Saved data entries

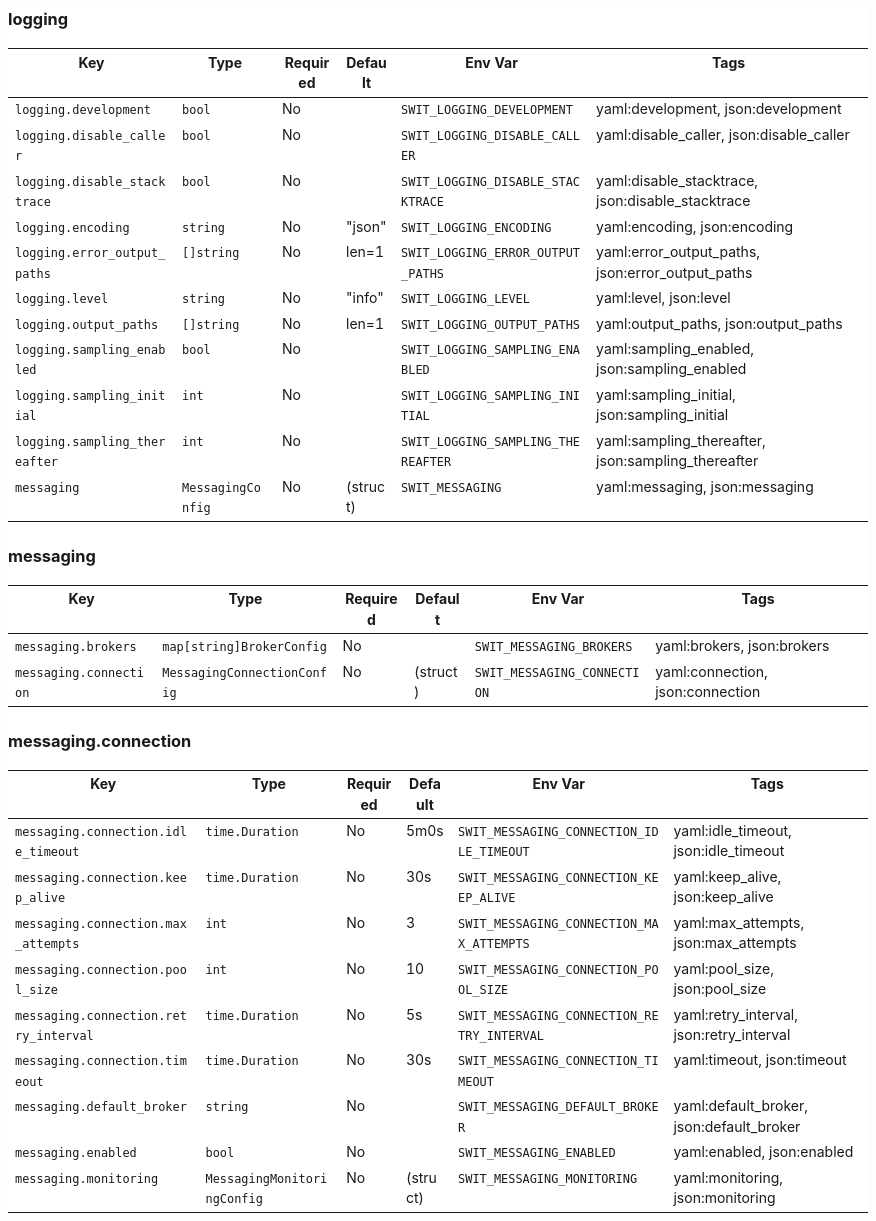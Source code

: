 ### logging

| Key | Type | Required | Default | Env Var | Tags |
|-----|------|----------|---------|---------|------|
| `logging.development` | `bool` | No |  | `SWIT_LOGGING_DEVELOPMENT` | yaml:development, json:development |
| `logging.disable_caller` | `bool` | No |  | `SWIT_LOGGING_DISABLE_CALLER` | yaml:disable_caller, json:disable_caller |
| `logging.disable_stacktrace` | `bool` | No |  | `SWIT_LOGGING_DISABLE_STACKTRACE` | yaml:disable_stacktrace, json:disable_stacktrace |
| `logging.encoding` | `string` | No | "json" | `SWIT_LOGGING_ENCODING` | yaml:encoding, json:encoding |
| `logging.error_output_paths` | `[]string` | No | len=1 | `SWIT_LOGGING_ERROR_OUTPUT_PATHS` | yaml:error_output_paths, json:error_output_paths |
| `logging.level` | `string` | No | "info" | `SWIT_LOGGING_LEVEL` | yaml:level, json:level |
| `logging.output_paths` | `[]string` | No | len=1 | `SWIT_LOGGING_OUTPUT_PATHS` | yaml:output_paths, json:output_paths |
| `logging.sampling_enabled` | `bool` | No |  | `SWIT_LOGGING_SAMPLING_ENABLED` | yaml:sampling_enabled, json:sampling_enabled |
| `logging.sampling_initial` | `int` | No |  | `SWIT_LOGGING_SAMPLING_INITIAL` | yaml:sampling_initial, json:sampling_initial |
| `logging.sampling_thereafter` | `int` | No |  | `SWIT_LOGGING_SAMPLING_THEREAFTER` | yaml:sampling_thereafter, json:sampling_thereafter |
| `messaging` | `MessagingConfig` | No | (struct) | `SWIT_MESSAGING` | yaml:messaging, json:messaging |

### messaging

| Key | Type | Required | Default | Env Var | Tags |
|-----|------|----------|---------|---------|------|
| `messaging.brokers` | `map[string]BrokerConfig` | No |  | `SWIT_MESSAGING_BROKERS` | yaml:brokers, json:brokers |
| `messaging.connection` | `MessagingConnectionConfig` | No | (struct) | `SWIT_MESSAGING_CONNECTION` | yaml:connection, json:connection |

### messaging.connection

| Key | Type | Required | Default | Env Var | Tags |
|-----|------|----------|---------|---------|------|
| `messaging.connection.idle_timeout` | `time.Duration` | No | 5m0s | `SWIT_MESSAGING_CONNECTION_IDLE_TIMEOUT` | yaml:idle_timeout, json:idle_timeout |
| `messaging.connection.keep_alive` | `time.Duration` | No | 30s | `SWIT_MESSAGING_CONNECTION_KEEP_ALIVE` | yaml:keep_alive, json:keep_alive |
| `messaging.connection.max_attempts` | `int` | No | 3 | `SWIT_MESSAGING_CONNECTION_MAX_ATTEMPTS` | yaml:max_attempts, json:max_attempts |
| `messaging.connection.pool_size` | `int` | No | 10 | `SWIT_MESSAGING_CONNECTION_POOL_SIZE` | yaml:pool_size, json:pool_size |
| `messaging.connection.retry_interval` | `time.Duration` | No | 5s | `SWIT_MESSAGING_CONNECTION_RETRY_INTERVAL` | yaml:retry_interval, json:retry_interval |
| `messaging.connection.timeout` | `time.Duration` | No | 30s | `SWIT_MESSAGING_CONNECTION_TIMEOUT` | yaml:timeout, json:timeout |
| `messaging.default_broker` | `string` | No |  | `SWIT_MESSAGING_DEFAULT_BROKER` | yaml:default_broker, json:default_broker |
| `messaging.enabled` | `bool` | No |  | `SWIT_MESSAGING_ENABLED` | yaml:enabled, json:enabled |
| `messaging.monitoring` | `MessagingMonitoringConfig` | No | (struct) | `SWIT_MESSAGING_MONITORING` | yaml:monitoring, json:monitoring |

---

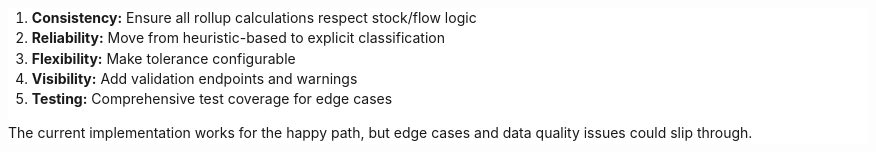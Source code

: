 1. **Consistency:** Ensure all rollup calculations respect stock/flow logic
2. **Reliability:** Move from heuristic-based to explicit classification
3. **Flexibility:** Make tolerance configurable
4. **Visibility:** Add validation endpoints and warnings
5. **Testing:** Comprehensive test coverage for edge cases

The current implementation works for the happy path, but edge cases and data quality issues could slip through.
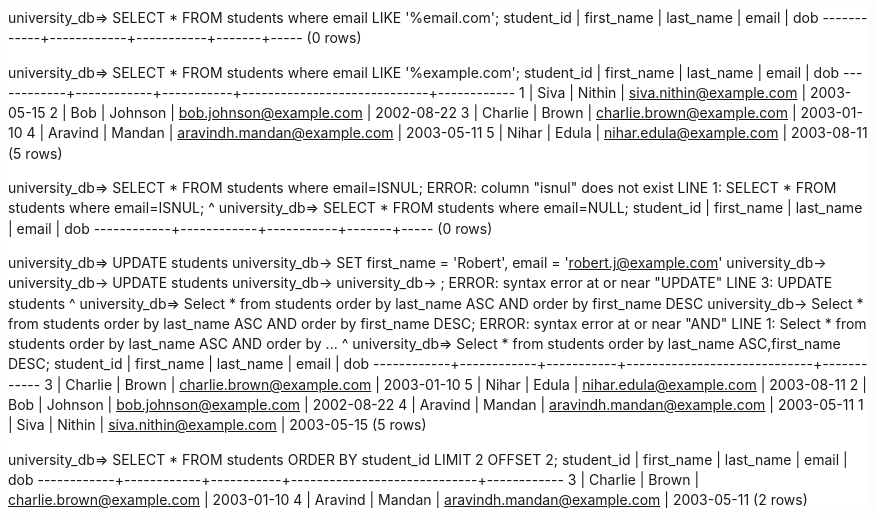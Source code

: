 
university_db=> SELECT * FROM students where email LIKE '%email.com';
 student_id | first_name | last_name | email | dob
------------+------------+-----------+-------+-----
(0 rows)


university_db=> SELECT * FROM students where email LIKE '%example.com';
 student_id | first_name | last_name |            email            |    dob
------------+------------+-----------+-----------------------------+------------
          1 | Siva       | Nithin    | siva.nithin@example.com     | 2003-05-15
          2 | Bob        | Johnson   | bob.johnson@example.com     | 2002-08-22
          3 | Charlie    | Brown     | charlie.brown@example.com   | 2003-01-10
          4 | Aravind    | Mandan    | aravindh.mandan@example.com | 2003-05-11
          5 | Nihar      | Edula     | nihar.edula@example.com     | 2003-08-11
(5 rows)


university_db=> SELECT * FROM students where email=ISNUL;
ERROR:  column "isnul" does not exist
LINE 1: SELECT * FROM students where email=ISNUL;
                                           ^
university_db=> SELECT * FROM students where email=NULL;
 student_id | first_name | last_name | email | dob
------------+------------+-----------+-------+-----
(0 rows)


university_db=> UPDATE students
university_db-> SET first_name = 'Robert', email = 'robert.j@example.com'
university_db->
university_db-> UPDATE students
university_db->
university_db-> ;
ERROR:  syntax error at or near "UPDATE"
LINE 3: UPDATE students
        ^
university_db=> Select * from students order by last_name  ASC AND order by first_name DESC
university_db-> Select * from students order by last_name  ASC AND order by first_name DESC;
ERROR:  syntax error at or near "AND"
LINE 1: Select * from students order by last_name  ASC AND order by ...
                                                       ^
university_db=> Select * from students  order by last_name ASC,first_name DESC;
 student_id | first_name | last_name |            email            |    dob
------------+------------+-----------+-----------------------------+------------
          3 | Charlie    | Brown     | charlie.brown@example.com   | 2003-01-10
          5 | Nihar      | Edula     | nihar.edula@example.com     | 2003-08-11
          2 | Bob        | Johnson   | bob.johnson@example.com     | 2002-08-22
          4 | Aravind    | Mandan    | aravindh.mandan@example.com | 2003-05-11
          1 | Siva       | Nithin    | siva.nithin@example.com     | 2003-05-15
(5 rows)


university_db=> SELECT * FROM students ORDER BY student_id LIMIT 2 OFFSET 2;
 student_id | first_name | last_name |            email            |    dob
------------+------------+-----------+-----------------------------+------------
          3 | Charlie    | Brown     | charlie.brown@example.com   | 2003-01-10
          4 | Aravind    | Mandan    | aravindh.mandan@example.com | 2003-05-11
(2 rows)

Task item: Return, unchanged, the run of lines above that opens with the line containing "yaml:enabled, json:enabled |" and closes with the line containing "yaml:monitoring, json:monitoring |". Include both.

The completed task:
| `messaging.enabled` | `bool` | No |  | `SWIT_MESSAGING_ENABLED` | yaml:enabled, json:enabled |
| `messaging.monitoring` | `MessagingMonitoringConfig` | No | (struct) | `SWIT_MESSAGING_MONITORING` | yaml:monitoring, json:monitoring |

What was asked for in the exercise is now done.